Acórdão do Supremo Tribunal de Justiça
Processo:
02B3638
Nº Convencional: JSTJ000
Relator: MOITINHO DE ALMEIDA
Nº do Documento: SJ200212120036382
Data do Acordão: 12/12/2002
Votação: UNANIMIDADE
Tribunal Recurso: T REL LISBOA
Processo no Tribunal Recurso: 2325/02
Data: 04/18/2002
Texto Integral: S
Privacidade: 1
Meio Processual: REVISTA.
Sumário :
Decisão Texto Integral: Acordam no Supremo Tribunal de Justiça :

1.A intentou a presente acção declarativa, com processo ordinário, contra a B, pedindo a condenação da Ré a pagar-lhe a quantia de Esc.10.731.626$00.

Alegou para o efeito e em substância que, no dia 16 de Dezembro de 1995, na Estrada ..... n°.., na localidade de Póvoa de Santa Iria, ocorreu um acidente de viação em que o autor foi vítima de atropelamento causado pelo veículo ligeiro de passageiros com a matrícula QF...., conduzido por C, seu proprietário.
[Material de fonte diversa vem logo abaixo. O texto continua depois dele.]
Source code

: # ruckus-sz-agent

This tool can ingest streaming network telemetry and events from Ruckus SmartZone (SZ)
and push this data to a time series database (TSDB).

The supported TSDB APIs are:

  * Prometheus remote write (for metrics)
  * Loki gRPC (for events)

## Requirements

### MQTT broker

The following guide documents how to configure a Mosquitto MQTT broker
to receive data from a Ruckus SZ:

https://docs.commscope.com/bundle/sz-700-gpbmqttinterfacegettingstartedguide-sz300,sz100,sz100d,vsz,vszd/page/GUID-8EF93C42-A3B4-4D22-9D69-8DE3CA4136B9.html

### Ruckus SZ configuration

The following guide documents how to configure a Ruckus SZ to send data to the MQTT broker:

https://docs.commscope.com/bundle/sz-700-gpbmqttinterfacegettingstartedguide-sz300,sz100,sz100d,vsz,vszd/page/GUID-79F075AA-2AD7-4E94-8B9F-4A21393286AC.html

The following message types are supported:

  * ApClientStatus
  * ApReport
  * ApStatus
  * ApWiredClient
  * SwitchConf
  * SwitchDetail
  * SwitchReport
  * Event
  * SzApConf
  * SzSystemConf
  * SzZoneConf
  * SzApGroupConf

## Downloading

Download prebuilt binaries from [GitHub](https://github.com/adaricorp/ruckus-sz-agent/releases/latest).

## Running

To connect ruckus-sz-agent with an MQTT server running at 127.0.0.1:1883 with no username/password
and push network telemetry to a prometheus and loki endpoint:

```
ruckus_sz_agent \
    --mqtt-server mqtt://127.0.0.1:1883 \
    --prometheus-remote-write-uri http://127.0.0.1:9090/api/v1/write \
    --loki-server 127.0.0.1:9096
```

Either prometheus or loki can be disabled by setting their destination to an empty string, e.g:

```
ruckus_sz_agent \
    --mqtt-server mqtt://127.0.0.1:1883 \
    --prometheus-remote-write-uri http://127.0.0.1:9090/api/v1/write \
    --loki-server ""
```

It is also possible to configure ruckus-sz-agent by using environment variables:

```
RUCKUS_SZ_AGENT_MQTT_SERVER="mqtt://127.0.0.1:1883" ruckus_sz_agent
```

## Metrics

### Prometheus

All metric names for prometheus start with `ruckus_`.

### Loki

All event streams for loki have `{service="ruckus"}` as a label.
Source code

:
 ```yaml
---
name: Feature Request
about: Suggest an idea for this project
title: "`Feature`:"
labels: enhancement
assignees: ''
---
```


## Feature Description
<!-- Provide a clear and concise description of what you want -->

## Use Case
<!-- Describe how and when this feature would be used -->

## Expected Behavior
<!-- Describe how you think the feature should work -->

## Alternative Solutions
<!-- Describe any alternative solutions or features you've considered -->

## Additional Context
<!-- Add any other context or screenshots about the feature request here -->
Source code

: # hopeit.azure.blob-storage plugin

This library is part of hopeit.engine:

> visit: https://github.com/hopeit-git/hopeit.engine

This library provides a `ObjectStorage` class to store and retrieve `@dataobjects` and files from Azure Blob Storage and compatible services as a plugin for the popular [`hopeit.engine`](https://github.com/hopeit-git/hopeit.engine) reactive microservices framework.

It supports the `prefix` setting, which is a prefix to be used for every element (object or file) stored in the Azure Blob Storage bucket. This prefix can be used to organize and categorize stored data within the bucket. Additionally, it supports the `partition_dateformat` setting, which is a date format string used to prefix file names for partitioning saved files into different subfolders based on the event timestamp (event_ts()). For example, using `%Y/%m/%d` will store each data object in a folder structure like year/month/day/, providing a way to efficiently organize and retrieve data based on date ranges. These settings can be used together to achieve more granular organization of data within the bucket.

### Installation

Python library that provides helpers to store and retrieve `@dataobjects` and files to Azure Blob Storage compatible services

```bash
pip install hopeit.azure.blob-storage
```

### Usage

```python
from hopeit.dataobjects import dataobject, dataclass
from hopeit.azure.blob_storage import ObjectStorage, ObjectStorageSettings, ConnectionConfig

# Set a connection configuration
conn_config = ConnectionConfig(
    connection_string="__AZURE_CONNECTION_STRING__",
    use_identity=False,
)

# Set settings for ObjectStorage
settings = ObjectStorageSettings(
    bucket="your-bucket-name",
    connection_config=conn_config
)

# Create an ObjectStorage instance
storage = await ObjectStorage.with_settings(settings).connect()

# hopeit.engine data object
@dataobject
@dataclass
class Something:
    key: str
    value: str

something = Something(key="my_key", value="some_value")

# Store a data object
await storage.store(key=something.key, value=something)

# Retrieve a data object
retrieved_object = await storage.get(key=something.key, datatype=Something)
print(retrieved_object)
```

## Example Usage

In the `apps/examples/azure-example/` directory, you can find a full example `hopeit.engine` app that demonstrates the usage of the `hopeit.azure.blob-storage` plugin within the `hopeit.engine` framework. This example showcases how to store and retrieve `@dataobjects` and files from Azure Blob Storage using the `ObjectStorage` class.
Deste acidente causado por culpa exclusiva do condutor do veículo automóvel, resultaram para o autor danos patrimoniais e não patrimoniais, avaliados, respectivamente em Esc.8.900.000$00 e 1.831.626$00.

A Ré segurou a responsabilidade civil resultante da utilização do veículo QF.....

A acção foi, em 1ª instância, julgada parcialmente procedente e a Ré condenada a pagar ao Autor, a título de danos não patrimoniais, a quantia de Esc.3.500.000$00 e, a títulos de danos patrimoniais, a quantia de Esc.7.060$00, acrescida do que se liquidar em execução de sentença no que respeita a determinados danos.

Por acórdão de 18 de Abril de 2002, foi concedido parcial provimento ao recurso do Autor, sendo a Ré condenada a pagar a este a quantia de 30.000 Euros, a título de indemnização por danos não patrimoniais.

Inconformados Autor e Ré recorreram para este Tribunal, concluindo as alegações das suas revistas nos seguintes termos:

Recurso da Ré B

1.Os factos assentes consubstanciam dano moral para cuja compensação o Mm°Julgador deveria ter fixado verba não superior a 1.500 contos (7.500 euros).

2. a decisão recorrida, ao ter fixado para compensação de tais danos verba superior à acabada de referir violou o disposto no art°496,n°3 do C. Civil;

3. Devendo ser assim revogada em conformidade com o alegado.

Recurso do Autor A

- Face aos factos dados como provados, a indemnização a pagar ao Recorrente, deverá ser superior a 30.000 Euros;

- Para o aumento da indemnização deverá ter-se em conta os critérios jurisprudenciais em vigor que têm em atenção o aumento dos prémios de seguros e o aumento do nível de vida dos portugueses;

- O Acórdão recorrido deveria ter fixado uma indemnização de 44.393,00 Euros;

- Violou o Acórdão recorrido, os artigos 562° e 496° do Código Civil.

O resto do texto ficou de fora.